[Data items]
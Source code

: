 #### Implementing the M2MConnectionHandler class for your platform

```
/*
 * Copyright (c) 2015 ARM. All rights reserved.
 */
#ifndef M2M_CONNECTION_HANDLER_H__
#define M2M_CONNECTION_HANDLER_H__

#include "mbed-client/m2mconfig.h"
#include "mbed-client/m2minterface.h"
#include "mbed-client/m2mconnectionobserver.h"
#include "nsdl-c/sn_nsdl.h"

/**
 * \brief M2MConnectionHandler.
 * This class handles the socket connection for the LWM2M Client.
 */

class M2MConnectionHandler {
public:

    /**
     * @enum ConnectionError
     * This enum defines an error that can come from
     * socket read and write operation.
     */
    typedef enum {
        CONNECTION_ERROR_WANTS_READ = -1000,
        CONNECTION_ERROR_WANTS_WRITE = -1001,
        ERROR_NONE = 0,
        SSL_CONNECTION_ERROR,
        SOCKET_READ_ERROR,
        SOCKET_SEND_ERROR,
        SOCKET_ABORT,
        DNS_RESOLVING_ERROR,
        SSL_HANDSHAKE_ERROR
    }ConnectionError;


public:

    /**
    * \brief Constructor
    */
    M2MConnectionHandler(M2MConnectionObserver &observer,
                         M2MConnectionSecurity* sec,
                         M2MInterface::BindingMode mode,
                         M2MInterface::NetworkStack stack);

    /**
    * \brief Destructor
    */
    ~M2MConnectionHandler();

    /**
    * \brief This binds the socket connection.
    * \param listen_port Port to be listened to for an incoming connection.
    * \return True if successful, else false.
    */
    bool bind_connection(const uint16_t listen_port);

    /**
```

What you have to do >>
Look through the data above and report every line in which "ConnectionError" appears.

Result for this task >>
     * @enum ConnectionError
    }ConnectionError;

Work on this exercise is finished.